Clearly the problem isn't just having the skill or permission to change something, it's also the friction involved in figuring out how the hell to do it. How do you lower friction? Documenting things, making it easy to find things, making it easy to get access to things. If you can come up with an internal system that combines all of that, you have a one-stop shop for fixing high-friction problems.
I think Wikis are highly underrated. They seem to encapsulate all those things. Anyone can edit (or revert edits), anyone can access it, anyone can find it (eventually). Somehow we need to tie all the rest of an organization into a Wiki.
The tech lead started out by complaining about how he has to do an untested unplanned release today because another team made some urgent changes. He's the only person who knows how to release it. The other team didn't communicate until today that a release is necessary.
We've done two other releases in the past month and both required a day of troubleshooting to fix issues.
Both of us have been working at this company for about 3 years and we both have over a decade of experience in software development.
When he finished complaining, I started asking questions and making suggestions about how we can improve things. - Push back on the team that needs these urgent changes. Let them learn to do the release. - Deny the release since they didn't communicate earlier. - Improve the release process.

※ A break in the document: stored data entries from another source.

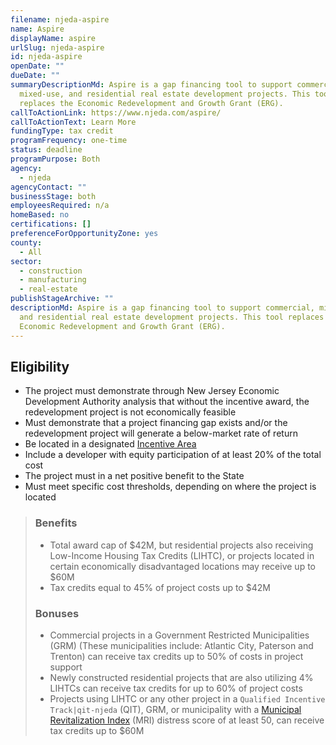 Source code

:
 ```yaml
---
filename: njeda-aspire
name: Aspire
displayName: aspire
urlSlug: njeda-aspire
id: njeda-aspire
openDate: ""
dueDate: ""
summaryDescriptionMd: Aspire is a gap financing tool to support commercial,
  mixed-use, and residential real estate development projects. This tool
  replaces the Economic Redevelopment and Growth Grant (ERG).
callToActionLink: https://www.njeda.com/aspire/
callToActionText: Learn More
fundingType: tax credit
programFrequency: one-time
status: deadline
programPurpose: Both
agency:
  - njeda
agencyContact: ""
businessStage: both
employeesRequired: n/a
homeBased: no
certifications: []
preferenceForOpportunityZone: yes
county:
  - All
sector:
  - construction
  - manufacturing
  - real-estate
publishStageArchive: ""
descriptionMd: Aspire is a gap financing tool to support commercial, mixed-use,
  and residential real estate development projects. This tool replaces the
  Economic Redevelopment and Growth Grant (ERG).
---
```


## Eligibility

- The project must demonstrate through New Jersey Economic Development Authority analysis that without the incentive award, the redevelopment project is not economically feasible
- Must demonstrate that a project financing gap exists and/or the redevelopment project will generate a below-market rate of return
- Be located in a designated [Incentive Area](https://njeda.maps.arcgis.com/apps/webappviewer/index.html?id=b32ea4347e6a4403a36859e6ee6e5c0a)
- Include a developer with equity participation of at least 20% of the total cost
- The project must in a net positive benefit to the State
- Must meet specific cost thresholds, depending on where the project is located

> ### Benefits
>
> - Total award cap of $42M, but residential projects also receiving Low-Income Housing Tax Credits (LIHTC), or projects located in certain economically disadvantaged locations may receive up to $60M
> - Tax credits equal to 45% of project costs up to $42M
>
> ### Bonuses
>
> - Commercial projects in a Government Restricted Municipalities (GRM) (These municipalities include: Atlantic City, Paterson and Trenton) can receive tax credits up to 50% of costs in project support
> - Newly constructed residential projects that are also utilizing 4% LIHTCs can receive tax credits for up to 60% of project costs
> - Projects using LIHTC or any other project in a `Qualified Incentive Track|qit-njeda` (QIT), GRM, or municipality with a [Municipal Revitalization Index](https://nj.gov/dca/home/MuniRevitIndex.html) (MRI) distress score of at least 50, can receive tax credits up to $60M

Everything I suggested was just flatly denied as impossible. - The other team doesn't know how to do the release. - He wants to be a "team player" so he can't deny the release. - Project managers will never allocate time to improve the release process.
I feel strange because I've seen this same thing for my whole career and I still try fight for what's right when others appear to moan and carry on.
However, my experience tells me that bringing this stuff to my manager is even worse. My manager doesn't know anything about the code, my project, or the release project. He may assume it's complaining for the sake of complaining. It has been used as ammunition in reviews against me.
Learned helplessness sucks and I wish I could do more. I don't think either of the suggestions in the article are feasible for many ICs. Teams are ambivalent to making improvements, and retrospectives carry very little weight. Managers are above the fray and won't be held responsible for by people below them.